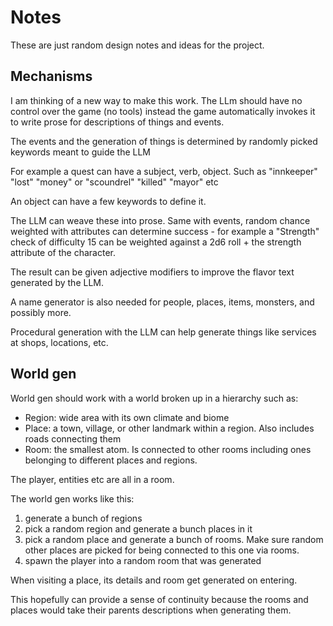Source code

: # Notes

These are just random design notes and ideas for the project.

## Mechanisms

I am thinking of a new way to make this work. The LLm should have no control over the game (no tools) instead the game
automatically invokes it to write prose for descriptions of things and events.

The events and the generation of things is determined by randomly picked keywords meant to guide the LLM

For example a quest can have a subject, verb, object. Such as "innkeeper" "lost" "money" or "scoundrel" "killed" "mayor" etc

An object can have a few keywords to define it.

The LLM can weave these into prose. Same with events, random chance weighted with attributes can determine success - for example a "Strength" check
of difficulty 15 can be weighted against a 2d6 roll + the strength attribute of the character.

The result can be given adjective modifiers to improve the flavor text generated by the LLM.

A name generator is also needed for people, places, items, monsters, and possibly more.

Procedural generation with the LLM can help generate things like services at shops, locations, etc.

## World gen

World gen should work with a world broken up in a hierarchy such as:

- Region: wide area with its own climate and biome
- Place: a town, village, or other landmark within a region. Also includes roads connecting them
- Room: the smallest atom. Is connected to other rooms including ones belonging to different places and regions.

The player, entities etc are all in a room.

The world gen works like this:

1. generate a bunch of regions
2. pick a random region and generate a bunch places in it
3. pick a random place and generate a bunch of rooms. Make sure random other places are picked for being connected to this one via rooms.
4. spawn the player into a random room that was generated

When visiting a place, its details and room get generated on entering.

This hopefully can provide a sense of continuity because the rooms and places would take their parents descriptions when generating them.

=-=-=

EXERCISE> Copy all the entries above exactly as they stand, except for the pictures.

TASK OUTPUT>
Source code

: # Notes

These are just random design notes and ideas for the project.

## Mechanisms

I am thinking of a new way to make this work. The LLm should have no control over the game (no tools) instead the game
automatically invokes it to write prose for descriptions of things and events.

The events and the generation of things is determined by randomly picked keywords meant to guide the LLM

For example a quest can have a subject, verb, object. Such as "innkeeper" "lost" "money" or "scoundrel" "killed" "mayor" etc

An object can have a few keywords to define it.

The LLM can weave these into prose. Same with events, random chance weighted with attributes can determine success - for example a "Strength" check
of difficulty 15 can be weighted against a 2d6 roll + the strength attribute of the character.

The result can be given adjective modifiers to improve the flavor text generated by the LLM.

A name generator is also needed for people, places, items, monsters, and possibly more.

Procedural generation with the LLM can help generate things like services at shops, locations, etc.

## World gen

World gen should work with a world broken up in a hierarchy such as:

- Region: wide area with its own climate and biome
- Place: a town, village, or other landmark within a region. Also includes roads connecting them
- Room: the smallest atom. Is connected to other rooms including ones belonging to different places and regions.

The player, entities etc are all in a room.

The world gen works like this:

1. generate a bunch of regions
2. pick a random region and generate a bunch places in it
3. pick a random place and generate a bunch of rooms. Make sure random other places are picked for being connected to this one via rooms.
4. spawn the player into a random room that was generated

When visiting a place, its details and room get generated on entering.

This hopefully can provide a sense of continuity because the rooms and places would take their parents descriptions when generating them.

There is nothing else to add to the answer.